**Directions**: Pull every line that includes the word "Cosmos" out of the data below and copy it.

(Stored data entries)
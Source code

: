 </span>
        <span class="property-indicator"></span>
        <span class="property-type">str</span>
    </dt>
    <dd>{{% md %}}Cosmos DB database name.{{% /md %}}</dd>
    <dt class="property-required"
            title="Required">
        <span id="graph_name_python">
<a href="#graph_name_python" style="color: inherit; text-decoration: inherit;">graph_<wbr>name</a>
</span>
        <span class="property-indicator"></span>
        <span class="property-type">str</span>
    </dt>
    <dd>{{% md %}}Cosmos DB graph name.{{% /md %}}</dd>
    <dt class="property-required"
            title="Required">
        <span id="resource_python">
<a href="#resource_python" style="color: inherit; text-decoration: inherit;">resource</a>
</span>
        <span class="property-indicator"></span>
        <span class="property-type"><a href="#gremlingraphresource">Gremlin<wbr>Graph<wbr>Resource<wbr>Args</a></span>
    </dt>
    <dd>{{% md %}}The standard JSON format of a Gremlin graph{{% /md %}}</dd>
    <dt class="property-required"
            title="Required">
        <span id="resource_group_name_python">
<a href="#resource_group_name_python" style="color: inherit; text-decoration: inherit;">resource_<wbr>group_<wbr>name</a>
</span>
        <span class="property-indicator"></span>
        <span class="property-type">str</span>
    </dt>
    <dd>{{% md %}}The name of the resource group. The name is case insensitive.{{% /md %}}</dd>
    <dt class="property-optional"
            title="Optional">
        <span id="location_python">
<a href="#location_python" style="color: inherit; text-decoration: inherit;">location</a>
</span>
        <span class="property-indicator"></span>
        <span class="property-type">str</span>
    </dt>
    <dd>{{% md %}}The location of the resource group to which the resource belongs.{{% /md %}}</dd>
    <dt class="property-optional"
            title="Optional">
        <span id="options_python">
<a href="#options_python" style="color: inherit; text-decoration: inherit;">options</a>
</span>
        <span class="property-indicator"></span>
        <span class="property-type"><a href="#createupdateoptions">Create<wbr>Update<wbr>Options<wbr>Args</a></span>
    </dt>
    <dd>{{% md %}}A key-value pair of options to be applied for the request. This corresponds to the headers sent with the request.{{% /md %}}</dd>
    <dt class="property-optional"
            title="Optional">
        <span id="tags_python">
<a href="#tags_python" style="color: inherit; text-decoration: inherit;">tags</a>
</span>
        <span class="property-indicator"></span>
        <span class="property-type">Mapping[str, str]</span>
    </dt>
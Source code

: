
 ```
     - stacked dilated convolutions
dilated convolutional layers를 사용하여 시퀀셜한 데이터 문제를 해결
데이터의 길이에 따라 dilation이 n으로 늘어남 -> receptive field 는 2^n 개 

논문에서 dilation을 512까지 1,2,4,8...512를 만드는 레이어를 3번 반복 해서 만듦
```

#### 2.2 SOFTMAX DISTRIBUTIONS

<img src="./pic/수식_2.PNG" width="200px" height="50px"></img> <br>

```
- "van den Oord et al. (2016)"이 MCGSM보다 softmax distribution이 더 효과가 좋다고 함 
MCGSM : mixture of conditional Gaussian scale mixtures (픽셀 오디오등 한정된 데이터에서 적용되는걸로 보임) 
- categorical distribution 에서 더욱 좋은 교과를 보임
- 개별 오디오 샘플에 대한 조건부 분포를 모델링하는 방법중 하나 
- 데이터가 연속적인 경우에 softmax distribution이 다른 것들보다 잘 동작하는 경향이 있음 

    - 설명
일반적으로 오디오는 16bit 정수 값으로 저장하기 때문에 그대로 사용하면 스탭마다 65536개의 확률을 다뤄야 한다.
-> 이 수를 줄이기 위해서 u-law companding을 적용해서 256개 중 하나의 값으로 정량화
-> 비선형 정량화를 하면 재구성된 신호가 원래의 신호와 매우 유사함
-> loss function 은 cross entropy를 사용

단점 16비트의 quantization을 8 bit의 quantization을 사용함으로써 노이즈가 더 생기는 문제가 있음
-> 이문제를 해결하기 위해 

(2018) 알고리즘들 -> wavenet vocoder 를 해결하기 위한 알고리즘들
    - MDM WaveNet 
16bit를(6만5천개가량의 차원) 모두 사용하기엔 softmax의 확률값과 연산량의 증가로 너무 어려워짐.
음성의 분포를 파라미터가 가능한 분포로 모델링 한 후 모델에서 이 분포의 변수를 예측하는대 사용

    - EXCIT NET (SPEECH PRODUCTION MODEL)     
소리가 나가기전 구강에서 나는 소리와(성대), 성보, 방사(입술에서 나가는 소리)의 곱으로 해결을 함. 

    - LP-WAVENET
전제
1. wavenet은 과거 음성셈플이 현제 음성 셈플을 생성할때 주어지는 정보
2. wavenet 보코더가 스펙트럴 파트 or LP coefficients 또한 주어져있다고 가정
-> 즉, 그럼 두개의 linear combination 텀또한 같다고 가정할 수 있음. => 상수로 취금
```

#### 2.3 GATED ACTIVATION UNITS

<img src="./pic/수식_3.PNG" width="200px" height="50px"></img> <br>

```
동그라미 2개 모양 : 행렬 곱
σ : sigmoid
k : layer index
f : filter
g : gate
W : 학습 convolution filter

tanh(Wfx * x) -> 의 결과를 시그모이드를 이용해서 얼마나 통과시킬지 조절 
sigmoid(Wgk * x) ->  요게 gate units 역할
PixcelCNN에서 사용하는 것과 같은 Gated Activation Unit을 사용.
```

**Solution for this problem**:
    <dd>{{% md %}}Cosmos DB database name.{{% /md %}}</dd>
    <dd>{{% md %}}Cosmos DB graph name.{{% /md %}}</dd>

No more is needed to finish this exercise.